(Data for analysis begins)

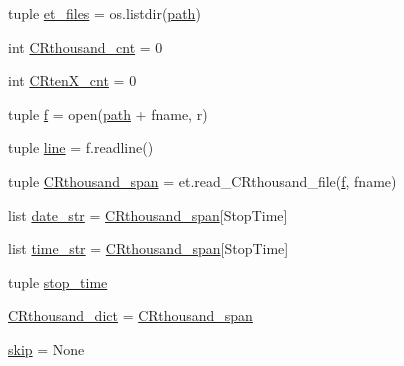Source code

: \begin{DoxyCompactItemize}
\item 
tuple \hyperlink{namespace_date___ranges___concat__script_a475a3d107232b5bb9bd9a5ca10e92b7e}{et\+\_\+files} = os.\+listdir(\hyperlink{namespace_date___ranges___concat__script_a8333f861dcf7a2c4d8513c76222f5c6a}{path})
\item 
int \hyperlink{namespace_date___ranges___concat__script_abb2bf9b40692c8d7be5ca5538b9b5149}{C\+Rthousand\+\_\+cnt} = 0
\item 
int \hyperlink{namespace_date___ranges___concat__script_a75f2d0ae1ff003c8439ef1b27e325461}{C\+Rten\+X\+\_\+cnt} = 0
\item 
tuple \hyperlink{namespace_date___ranges___concat__script_ad5658856a51a27b2b1e1471fc153ad62}{f} = open(\hyperlink{namespace_date___ranges___concat__script_a8333f861dcf7a2c4d8513c76222f5c6a}{path} + fname, \textquotesingle{}r\textquotesingle{})
\item 
tuple \hyperlink{namespace_date___ranges___concat__script_a006bd1ae40aa6caa8031d62e130d3811}{line} = f.\+readline()
\item 
tuple \hyperlink{namespace_date___ranges___concat__script_a78202928a38556bf4ca275bd38d154de}{C\+Rthousand\+\_\+span} = et.\+read\+\_\+\+C\+Rthousand\+\_\+file(\hyperlink{namespace_date___ranges___concat__script_ad5658856a51a27b2b1e1471fc153ad62}{f}, fname)
\item 
list \hyperlink{namespace_date___ranges___concat__script_ac154a4bf135658a7c4bc6edd240bd2bc}{date\+\_\+str} = \hyperlink{namespace_date___ranges___concat__script_a78202928a38556bf4ca275bd38d154de}{C\+Rthousand\+\_\+span}\mbox{[}\textquotesingle{}Stop\+Time\textquotesingle{}\mbox{]}
\item 
list \hyperlink{namespace_date___ranges___concat__script_ace8dedb82d3f22c382b819ebb4656329}{time\+\_\+str} = \hyperlink{namespace_date___ranges___concat__script_a78202928a38556bf4ca275bd38d154de}{C\+Rthousand\+\_\+span}\mbox{[}\textquotesingle{}Stop\+Time\textquotesingle{}\mbox{]}
\item 
tuple \hyperlink{namespace_date___ranges___concat__script_a81b3856c7074c340f9a8124ee1335487}{stop\+\_\+time}
\item 
\hyperlink{namespace_date___ranges___concat__script_ad95c3578d6bdd82cd9b4c84a0f09d26d}{C\+Rthousand\+\_\+dict} = \hyperlink{namespace_date___ranges___concat__script_a78202928a38556bf4ca275bd38d154de}{C\+Rthousand\+\_\+span}
\item 
\hyperlink{namespace_date___ranges___concat__script_a68d09e2180475d8aa358ed77f0e0c076}{skip} = None
\item 

\end{DoxyCompactItemize}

(Data for analysis ends)

*What the task requires*: Retype the entries above word for word, minus any images.

*Task solution*:
Source code

: \begin{DoxyCompactItemize}
\item 
tuple \hyperlink{namespace_date___ranges___concat__script_a475a3d107232b5bb9bd9a5ca10e92b7e}{et\+\_\+files} = os.\+listdir(\hyperlink{namespace_date___ranges___concat__script_a8333f861dcf7a2c4d8513c76222f5c6a}{path})
\item 
int \hyperlink{namespace_date___ranges___concat__script_abb2bf9b40692c8d7be5ca5538b9b5149}{C\+Rthousand\+\_\+cnt} = 0
\item 
int \hyperlink{namespace_date___ranges___concat__script_a75f2d0ae1ff003c8439ef1b27e325461}{C\+Rten\+X\+\_\+cnt} = 0
\item 
tuple \hyperlink{namespace_date___ranges___concat__script_ad5658856a51a27b2b1e1471fc153ad62}{f} = open(\hyperlink{namespace_date___ranges___concat__script_a8333f861dcf7a2c4d8513c76222f5c6a}{path} + fname, \textquotesingle{}r\textquotesingle{})
\item 
tuple \hyperlink{namespace_date___ranges___concat__script_a006bd1ae40aa6caa8031d62e130d3811}{line} = f.\+readline()
\item 
tuple \hyperlink{namespace_date___ranges___concat__script_a78202928a38556bf4ca275bd38d154de}{C\+Rthousand\+\_\+span} = et.\+read\+\_\+\+C\+Rthousand\+\_\+file(\hyperlink{namespace_date___ranges___concat__script_ad5658856a51a27b2b1e1471fc153ad62}{f}, fname)
\item 
list \hyperlink{namespace_date___ranges___concat__script_ac154a4bf135658a7c4bc6edd240bd2bc}{date\+\_\+str} = \hyperlink{namespace_date___ranges___concat__script_a78202928a38556bf4ca275bd38d154de}{C\+Rthousand\+\_\+span}\mbox{[}\textquotesingle{}Stop\+Time\textquotesingle{}\mbox{]}
\item 
list \hyperlink{namespace_date___ranges___concat__script_ace8dedb82d3f22c382b819ebb4656329}{time\+\_\+str} = \hyperlink{namespace_date___ranges___concat__script_a78202928a38556bf4ca275bd38d154de}{C\+Rthousand\+\_\+span}\mbox{[}\textquotesingle{}Stop\+Time\textquotesingle{}\mbox{]}
\item 
tuple \hyperlink{namespace_date___ranges___concat__script_a81b3856c7074c340f9a8124ee1335487}{stop\+\_\+time}
\item 
\hyperlink{namespace_date___ranges___concat__script_ad95c3578d6bdd82cd9b4c84a0f09d26d}{C\+Rthousand\+\_\+dict} = \hyperlink{namespace_date___ranges___concat__script_a78202928a38556bf4ca275bd38d154de}{C\+Rthousand\+\_\+span}
\item 
\hyperlink{namespace_date___ranges___concat__script_a68d09e2180475d8aa358ed77f0e0c076}{skip} = None
\item 

\end{DoxyCompactItemize}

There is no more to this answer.